From the moment I stepped foot in the venue and staked my claim on the floor, I knew that it was going to be a special night. Not only was this my first show in three years but through the anticipation and excitement, a spiritual presence seemed to fill the room. Right at 8pm, the house lights dimmed and Peter Hook and The Light walked out onto the blue lit stage to a roaring crowd and began their opening set of New Order material. They launched into “Thieves Like Us” and every single person in the venue started dancing and screaming along to the words. The band ran like a well-oiled machine as they kicked out “Regret”, a punked up version of Monaco’s “What Do You Want From Me?”, and “Vanishing Point” one after another. Peter Hook was moving around the stage, throwing in a couple of kicks, crouching down and leaning towards the audience while soloing on his bass (and never missing a note) at every chance he got. Then they started playing “Crystal” and that’s when the room just about exploded. I heard more than one person yell, “OH MY GOD” and everyone, including myself, broke into even more enthusiastic dancing. We were all singing the chorus at the top of our lungs and you could tell that our response served to energize the band, who were on top of their game and giving each song their all. As the “keep it coming” chant began during verse 2, Peter Hook stood in the middle of the stage with his arms outstretched, palms up and fingers wiggling at us in the universal sign to keep going. He lowered one hand back to his bass, keeping the other one held out to the crowd before diving back into the chorus. After another exuberant “keep it coming” chant to finish off the song, the band closed out their opening set with “Temptation”. David Potts handled the co-vocals and backing vocals perfectly, moving around the stage from Martin Rebelski’s keyboard and synth setup to the front near the crowd. On the left side Jack Bates was doing the same, leaning toward the crowd as he blew us away with his bass tone. Paul Kehoe’s drumming was out of this world on every track. Peter Hook’s voice was strong and full of so much emotion as he pointed and reached for the crowd. Before they walked off David Potts leaned into the mic and gave us a “goodnight”, eliciting laughter from the crowd. Throughout the set and afterwards the room filled with an overwhelming feeling of love. You could really tell how much everyone in the venue and how much everyone on stage wanted to be there.

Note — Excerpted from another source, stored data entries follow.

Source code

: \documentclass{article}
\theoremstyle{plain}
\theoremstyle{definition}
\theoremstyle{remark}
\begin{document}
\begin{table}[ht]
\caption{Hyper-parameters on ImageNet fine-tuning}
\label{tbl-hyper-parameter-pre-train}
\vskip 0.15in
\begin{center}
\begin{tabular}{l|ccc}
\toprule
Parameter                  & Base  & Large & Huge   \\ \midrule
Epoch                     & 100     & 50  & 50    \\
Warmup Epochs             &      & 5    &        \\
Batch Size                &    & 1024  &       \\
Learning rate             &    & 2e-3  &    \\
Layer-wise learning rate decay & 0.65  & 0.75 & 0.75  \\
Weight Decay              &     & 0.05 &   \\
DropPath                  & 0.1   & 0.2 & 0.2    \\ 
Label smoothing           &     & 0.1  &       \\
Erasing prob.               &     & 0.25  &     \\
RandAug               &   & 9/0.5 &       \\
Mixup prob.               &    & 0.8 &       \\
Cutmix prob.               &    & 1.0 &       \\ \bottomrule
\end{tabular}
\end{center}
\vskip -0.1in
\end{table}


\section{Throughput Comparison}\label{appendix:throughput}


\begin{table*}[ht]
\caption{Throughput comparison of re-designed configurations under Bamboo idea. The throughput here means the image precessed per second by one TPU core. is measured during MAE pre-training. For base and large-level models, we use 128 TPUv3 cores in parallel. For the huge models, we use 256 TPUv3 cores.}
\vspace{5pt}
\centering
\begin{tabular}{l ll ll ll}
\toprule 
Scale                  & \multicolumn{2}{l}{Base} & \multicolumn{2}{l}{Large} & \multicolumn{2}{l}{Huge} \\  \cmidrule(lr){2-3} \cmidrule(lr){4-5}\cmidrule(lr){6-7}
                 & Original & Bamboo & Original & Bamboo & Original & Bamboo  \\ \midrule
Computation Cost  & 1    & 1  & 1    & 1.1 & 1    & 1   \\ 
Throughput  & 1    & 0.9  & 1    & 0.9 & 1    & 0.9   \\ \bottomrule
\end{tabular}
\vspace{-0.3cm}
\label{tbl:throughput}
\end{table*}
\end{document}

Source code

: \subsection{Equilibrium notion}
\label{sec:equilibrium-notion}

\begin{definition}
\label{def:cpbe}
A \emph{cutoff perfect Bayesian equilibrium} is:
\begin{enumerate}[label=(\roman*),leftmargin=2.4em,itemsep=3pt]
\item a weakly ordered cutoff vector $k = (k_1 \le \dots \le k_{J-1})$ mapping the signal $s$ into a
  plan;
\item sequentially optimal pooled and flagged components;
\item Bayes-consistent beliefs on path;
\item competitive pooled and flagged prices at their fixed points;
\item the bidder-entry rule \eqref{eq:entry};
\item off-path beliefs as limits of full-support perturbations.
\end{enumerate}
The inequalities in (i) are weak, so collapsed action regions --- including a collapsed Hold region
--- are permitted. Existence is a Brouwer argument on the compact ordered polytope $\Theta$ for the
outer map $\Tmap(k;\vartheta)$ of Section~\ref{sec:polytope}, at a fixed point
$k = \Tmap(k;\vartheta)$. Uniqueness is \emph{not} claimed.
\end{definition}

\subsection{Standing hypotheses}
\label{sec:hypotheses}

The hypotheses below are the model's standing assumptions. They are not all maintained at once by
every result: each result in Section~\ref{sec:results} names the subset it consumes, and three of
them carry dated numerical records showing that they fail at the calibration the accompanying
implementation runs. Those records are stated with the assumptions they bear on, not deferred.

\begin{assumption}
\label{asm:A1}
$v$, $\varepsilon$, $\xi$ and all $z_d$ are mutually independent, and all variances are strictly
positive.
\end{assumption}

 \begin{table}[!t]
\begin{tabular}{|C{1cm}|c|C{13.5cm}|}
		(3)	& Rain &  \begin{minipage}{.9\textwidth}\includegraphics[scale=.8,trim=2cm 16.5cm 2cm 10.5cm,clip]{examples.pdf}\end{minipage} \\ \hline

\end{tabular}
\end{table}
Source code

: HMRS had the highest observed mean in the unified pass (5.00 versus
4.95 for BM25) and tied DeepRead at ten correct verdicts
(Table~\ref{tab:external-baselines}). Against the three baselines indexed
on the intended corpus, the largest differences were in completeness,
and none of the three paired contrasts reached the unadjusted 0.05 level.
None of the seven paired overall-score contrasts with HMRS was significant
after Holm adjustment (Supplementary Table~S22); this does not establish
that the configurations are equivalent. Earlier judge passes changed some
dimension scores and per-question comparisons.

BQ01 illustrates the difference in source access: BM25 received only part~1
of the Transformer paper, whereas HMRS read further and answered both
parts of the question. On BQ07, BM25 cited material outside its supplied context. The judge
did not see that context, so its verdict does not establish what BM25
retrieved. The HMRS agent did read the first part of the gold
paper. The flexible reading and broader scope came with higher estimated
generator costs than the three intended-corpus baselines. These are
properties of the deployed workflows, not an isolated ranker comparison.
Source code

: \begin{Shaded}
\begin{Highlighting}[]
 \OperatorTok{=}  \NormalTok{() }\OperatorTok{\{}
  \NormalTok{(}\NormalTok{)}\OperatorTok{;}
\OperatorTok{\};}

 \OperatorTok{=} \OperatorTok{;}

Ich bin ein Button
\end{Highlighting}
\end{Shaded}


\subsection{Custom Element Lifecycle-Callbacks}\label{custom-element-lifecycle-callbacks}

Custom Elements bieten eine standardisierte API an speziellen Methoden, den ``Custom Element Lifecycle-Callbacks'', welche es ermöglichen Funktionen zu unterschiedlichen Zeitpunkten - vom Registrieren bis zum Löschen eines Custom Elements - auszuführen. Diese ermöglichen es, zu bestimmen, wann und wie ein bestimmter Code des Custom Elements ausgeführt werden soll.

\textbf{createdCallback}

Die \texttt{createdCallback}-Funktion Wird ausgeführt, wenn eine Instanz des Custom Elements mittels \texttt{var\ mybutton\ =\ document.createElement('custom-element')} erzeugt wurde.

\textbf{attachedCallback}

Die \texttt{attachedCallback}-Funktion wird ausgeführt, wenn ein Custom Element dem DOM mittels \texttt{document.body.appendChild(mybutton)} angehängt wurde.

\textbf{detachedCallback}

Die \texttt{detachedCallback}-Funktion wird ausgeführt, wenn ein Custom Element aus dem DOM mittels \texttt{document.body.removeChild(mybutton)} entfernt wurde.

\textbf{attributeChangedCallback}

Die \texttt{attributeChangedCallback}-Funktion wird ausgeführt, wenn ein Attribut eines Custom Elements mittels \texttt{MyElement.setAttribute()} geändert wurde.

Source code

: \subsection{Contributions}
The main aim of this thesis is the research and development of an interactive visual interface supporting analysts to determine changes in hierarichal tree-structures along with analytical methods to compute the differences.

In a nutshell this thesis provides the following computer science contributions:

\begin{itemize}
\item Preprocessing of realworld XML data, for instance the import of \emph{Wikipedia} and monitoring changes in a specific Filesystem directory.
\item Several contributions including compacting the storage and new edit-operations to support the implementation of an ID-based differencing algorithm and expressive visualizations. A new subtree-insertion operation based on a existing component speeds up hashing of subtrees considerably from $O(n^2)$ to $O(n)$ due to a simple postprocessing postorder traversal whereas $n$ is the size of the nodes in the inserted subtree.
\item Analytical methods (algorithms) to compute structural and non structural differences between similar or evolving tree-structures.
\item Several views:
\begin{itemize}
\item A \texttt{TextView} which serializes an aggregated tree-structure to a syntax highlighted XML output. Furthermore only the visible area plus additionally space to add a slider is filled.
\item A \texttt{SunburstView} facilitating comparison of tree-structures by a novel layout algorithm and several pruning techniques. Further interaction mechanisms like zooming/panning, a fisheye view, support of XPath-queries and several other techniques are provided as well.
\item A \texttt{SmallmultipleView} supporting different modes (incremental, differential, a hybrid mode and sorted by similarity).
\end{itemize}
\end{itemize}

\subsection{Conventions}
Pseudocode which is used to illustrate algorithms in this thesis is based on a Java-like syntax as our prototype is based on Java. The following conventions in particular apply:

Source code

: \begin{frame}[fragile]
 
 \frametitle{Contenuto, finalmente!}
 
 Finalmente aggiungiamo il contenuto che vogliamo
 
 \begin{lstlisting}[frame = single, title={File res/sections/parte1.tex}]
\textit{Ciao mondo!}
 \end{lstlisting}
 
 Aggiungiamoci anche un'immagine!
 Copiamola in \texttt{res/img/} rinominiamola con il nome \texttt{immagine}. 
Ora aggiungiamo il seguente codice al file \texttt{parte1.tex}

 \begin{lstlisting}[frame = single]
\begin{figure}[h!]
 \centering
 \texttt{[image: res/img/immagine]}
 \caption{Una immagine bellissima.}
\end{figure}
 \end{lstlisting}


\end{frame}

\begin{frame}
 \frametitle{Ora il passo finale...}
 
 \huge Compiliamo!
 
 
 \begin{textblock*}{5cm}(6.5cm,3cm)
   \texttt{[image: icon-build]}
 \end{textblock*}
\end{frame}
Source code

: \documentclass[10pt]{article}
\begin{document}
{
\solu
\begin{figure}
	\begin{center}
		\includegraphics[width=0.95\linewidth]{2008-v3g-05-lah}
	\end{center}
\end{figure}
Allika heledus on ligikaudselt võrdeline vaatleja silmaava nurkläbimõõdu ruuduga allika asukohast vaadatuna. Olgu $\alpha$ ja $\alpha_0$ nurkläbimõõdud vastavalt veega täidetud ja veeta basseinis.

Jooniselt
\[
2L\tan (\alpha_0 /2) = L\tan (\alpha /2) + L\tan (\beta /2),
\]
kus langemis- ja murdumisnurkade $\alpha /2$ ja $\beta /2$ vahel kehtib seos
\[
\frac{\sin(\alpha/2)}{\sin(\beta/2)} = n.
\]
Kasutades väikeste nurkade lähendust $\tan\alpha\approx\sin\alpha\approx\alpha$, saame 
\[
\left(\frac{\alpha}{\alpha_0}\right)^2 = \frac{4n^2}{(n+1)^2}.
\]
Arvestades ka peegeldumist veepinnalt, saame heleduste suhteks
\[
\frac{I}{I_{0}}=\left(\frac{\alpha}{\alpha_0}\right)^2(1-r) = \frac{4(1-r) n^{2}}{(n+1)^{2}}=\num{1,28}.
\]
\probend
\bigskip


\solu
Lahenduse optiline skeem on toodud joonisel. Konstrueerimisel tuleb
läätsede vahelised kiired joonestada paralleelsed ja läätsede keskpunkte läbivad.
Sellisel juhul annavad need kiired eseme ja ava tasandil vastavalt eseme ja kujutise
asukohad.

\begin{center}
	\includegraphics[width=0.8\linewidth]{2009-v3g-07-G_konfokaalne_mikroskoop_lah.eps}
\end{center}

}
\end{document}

After a 10-15 minute break, the band returned to the stage to kick off the Joy Division part of the night and were welcomed with even LOUDER cheers and applause. Peter Hook stood in the center of the stage and said something to the effect of “Ian used to say that spirits can hear this music” before launching into “Dead Souls”. With every “they keep calling me”, he held out his hand to the crowd, reaching to us from the stage as we yelled back and reached our hands out as if to meet his. From there the band kicked off Unknown Pleasures with “Disorder”. The song was full of an energy that you could feel in your soul and filled you with a desire to move. Peter Hook changed the lyric “and who gives a damn right now” to “who gives a fuck right now”, giving us a sly smile as he did so. “Day of the Lords”, “Candidate”, “Insight”, and “New Dawn Fades” followed. Then came “She’s Lost Control” and the energy of the crowd intensified. The instruments felt like they’d taken on a deeper tone and on each of the last “control”s in the chorus Peter Hook’s voice took on a gutteral quality. People were dancing all around and this energy level continued as the band started “Shadowplay”. The bass tones were immaculate and when “I let them use you for their own ends” was sung, the crowd let loose. Next came “Wilderness” and “Interzone”, before the band closed with “I Remember Nothing”. Throughout the set, Peter Hook, Jack Bates, and David Potts were moving around the stage and leaning in toward the crowd while they played. Peter Hook continued to reach out to the crowd and just as we were drawing energy from their performance, they were drawing energy back from us. The crowd was singing all of the words back and it felt like a true celebration of Unknown Pleasures. The songs retain their bite, the lyrics retain their depth and desperation, and the band played the songs in a way that lifted them up to new heights. At this point, I was drenched in sweat, my mask was soaked, and I was nearly vibrating waiting for them to come back on.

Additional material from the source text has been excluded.